## The task:
Copy the records exactly. Include every line.

## Supplied records:
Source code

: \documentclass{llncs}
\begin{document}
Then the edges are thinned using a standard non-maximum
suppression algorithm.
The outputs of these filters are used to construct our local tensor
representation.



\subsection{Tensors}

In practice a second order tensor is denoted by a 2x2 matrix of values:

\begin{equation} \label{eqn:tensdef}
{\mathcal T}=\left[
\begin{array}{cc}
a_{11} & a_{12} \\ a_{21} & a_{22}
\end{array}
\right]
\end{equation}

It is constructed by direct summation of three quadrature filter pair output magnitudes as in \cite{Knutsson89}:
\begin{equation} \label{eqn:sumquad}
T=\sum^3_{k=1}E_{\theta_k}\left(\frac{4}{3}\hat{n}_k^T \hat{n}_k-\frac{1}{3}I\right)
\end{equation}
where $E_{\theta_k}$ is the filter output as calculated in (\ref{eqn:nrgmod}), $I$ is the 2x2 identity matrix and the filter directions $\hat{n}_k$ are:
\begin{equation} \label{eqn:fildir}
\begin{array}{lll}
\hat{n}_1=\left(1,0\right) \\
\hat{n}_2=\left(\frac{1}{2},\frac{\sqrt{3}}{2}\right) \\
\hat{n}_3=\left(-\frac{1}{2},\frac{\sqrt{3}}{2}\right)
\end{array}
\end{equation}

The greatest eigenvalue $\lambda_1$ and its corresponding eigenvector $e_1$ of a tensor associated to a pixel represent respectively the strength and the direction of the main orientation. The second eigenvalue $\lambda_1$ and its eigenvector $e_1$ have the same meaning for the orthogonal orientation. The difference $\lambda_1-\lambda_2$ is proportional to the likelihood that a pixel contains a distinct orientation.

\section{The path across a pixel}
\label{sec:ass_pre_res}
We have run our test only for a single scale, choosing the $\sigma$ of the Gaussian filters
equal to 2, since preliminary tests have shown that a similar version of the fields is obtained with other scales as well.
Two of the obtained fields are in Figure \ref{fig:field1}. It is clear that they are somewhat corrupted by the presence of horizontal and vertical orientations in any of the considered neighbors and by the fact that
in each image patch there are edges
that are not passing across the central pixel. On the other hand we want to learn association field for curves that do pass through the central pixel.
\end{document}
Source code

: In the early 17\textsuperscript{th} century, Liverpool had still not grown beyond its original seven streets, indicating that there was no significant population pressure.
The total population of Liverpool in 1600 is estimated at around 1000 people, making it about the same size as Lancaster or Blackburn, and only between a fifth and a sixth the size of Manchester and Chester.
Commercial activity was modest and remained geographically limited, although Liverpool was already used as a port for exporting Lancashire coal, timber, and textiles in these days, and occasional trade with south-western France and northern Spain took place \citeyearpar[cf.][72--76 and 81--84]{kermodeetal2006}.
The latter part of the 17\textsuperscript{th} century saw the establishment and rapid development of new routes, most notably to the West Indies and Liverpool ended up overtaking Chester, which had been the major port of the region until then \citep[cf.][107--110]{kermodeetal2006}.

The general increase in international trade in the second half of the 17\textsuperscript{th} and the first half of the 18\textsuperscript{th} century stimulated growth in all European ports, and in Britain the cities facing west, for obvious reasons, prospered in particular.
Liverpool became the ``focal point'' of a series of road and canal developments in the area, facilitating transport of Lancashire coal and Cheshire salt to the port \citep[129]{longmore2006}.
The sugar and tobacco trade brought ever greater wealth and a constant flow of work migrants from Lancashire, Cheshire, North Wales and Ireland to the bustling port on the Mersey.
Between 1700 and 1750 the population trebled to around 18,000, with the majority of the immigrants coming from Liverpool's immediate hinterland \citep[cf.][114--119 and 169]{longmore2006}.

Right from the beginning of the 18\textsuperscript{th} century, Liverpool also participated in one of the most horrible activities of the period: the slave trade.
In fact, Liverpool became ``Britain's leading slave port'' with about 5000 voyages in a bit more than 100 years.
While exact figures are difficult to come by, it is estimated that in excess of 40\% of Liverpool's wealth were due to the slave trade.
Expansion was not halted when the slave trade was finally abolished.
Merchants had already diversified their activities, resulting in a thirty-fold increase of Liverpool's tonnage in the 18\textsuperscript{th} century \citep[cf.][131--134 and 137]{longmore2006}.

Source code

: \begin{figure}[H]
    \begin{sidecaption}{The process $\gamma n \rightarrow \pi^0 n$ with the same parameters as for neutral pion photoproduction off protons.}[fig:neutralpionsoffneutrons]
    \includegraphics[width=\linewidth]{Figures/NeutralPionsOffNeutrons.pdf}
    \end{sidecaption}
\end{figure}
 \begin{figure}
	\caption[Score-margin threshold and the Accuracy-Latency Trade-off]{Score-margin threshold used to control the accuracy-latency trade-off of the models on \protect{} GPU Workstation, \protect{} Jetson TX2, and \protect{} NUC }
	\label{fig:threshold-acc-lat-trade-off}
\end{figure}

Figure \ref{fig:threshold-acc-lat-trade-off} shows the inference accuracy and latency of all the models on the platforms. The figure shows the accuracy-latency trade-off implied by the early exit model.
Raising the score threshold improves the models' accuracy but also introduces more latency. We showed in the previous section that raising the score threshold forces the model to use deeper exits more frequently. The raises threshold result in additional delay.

## Task solution:
Source code

: \documentclass{llncs}
\begin{document}
Then the edges are thinned using a standard non-maximum
suppression algorithm.
The outputs of these filters are used to construct our local tensor
representation.



\subsection{Tensors}

In practice a second order tensor is denoted by a 2x2 matrix of values:

\begin{equation} \label{eqn:tensdef}
{\mathcal T}=\left[
\begin{array}{cc}
a_{11} & a_{12} \\ a_{21} & a_{22}
\end{array}
\right]
\end{equation}

It is constructed by direct summation of three quadrature filter pair output magnitudes as in \cite{Knutsson89}:
\begin{equation} \label{eqn:sumquad}
T=\sum^3_{k=1}E_{\theta_k}\left(\frac{4}{3}\hat{n}_k^T \hat{n}_k-\frac{1}{3}I\right)
\end{equation}
where $E_{\theta_k}$ is the filter output as calculated in (\ref{eqn:nrgmod}), $I$ is the 2x2 identity matrix and the filter directions $\hat{n}_k$ are:
\begin{equation} \label{eqn:fildir}
\begin{array}{lll}
\hat{n}_1=\left(1,0\right) \\
\hat{n}_2=\left(\frac{1}{2},\frac{\sqrt{3}}{2}\right) \\
\hat{n}_3=\left(-\frac{1}{2},\frac{\sqrt{3}}{2}\right)
\end{array}
\end{equation}

The greatest eigenvalue $\lambda_1$ and its corresponding eigenvector $e_1$ of a tensor associated to a pixel represent respectively the strength and the direction of the main orientation. The second eigenvalue $\lambda_1$ and its eigenvector $e_1$ have the same meaning for the orthogonal orientation. The difference $\lambda_1-\lambda_2$ is proportional to the likelihood that a pixel contains a distinct orientation.

\section{The path across a pixel}
\label{sec:ass_pre_res}
We have run our test only for a single scale, choosing the $\sigma$ of the Gaussian filters
equal to 2, since preliminary tests have shown that a similar version of the fields is obtained with other scales as well.
Two of the obtained fields are in Figure \ref{fig:field1}. It is clear that they are somewhat corrupted by the presence of horizontal and vertical orientations in any of the considered neighbors and by the fact that
in each image patch there are edges
that are not passing across the central pixel. On the other hand we want to learn association field for curves that do pass through the central pixel.
\end{document}
Source code

: In the early 17\textsuperscript{th} century, Liverpool had still not grown beyond its original seven streets, indicating that there was no significant population pressure.
The total population of Liverpool in 1600 is estimated at around 1000 people, making it about the same size as Lancaster or Blackburn, and only between a fifth and a sixth the size of Manchester and Chester.
Commercial activity was modest and remained geographically limited, although Liverpool was already used as a port for exporting Lancashire coal, timber, and textiles in these days, and occasional trade with south-western France and northern Spain took place \citeyearpar[cf.][72--76 and 81--84]{kermodeetal2006}.
The latter part of the 17\textsuperscript{th} century saw the establishment and rapid development of new routes, most notably to the West Indies and Liverpool ended up overtaking Chester, which had been the major port of the region until then \citep[cf.][107--110]{kermodeetal2006}.

The general increase in international trade in the second half of the 17\textsuperscript{th} and the first half of the 18\textsuperscript{th} century stimulated growth in all European ports, and in Britain the cities facing west, for obvious reasons, prospered in particular.
Liverpool became the ``focal point'' of a series of road and canal developments in the area, facilitating transport of Lancashire coal and Cheshire salt to the port \citep[129]{longmore2006}.
The sugar and tobacco trade brought ever greater wealth and a constant flow of work migrants from Lancashire, Cheshire, North Wales and Ireland to the bustling port on the Mersey.
Between 1700 and 1750 the population trebled to around 18,000, with the majority of the immigrants coming from Liverpool's immediate hinterland \citep[cf.][114--119 and 169]{longmore2006}.

Right from the beginning of the 18\textsuperscript{th} century, Liverpool also participated in one of the most horrible activities of the period: the slave trade.
In fact, Liverpool became ``Britain's leading slave port'' with about 5000 voyages in a bit more than 100 years.
While exact figures are difficult to come by, it is estimated that in excess of 40\% of Liverpool's wealth were due to the slave trade.
Expansion was not halted when the slave trade was finally abolished.
Merchants had already diversified their activities, resulting in a thirty-fold increase of Liverpool's tonnage in the 18\textsuperscript{th} century \citep[cf.][131--134 and 137]{longmore2006}.

Source code

: \begin{figure}[H]
    \begin{sidecaption}{The process $\gamma n \rightarrow \pi^0 n$ with the same parameters as for neutral pion photoproduction off protons.}[fig:neutralpionsoffneutrons]
    \includegraphics[width=\linewidth]{Figures/NeutralPionsOffNeutrons.pdf}
    \end{sidecaption}
\end{figure}
 \begin{figure}
	\caption[Score-margin threshold and the Accuracy-Latency Trade-off]{Score-margin threshold used to control the accuracy-latency trade-off of the models on \protect{} GPU Workstation, \protect{} Jetson TX2, and \protect{} NUC }
	\label{fig:threshold-acc-lat-trade-off}
\end{figure}

Figure \ref{fig:threshold-acc-lat-trade-off} shows the inference accuracy and latency of all the models on the platforms. The figure shows the accuracy-latency trade-off implied by the early exit model.
Raising the score threshold improves the models' accuracy but also introduces more latency. We showed in the previous section that raising the score threshold forces the model to use deeper exits more frequently. The raises threshold result in additional delay.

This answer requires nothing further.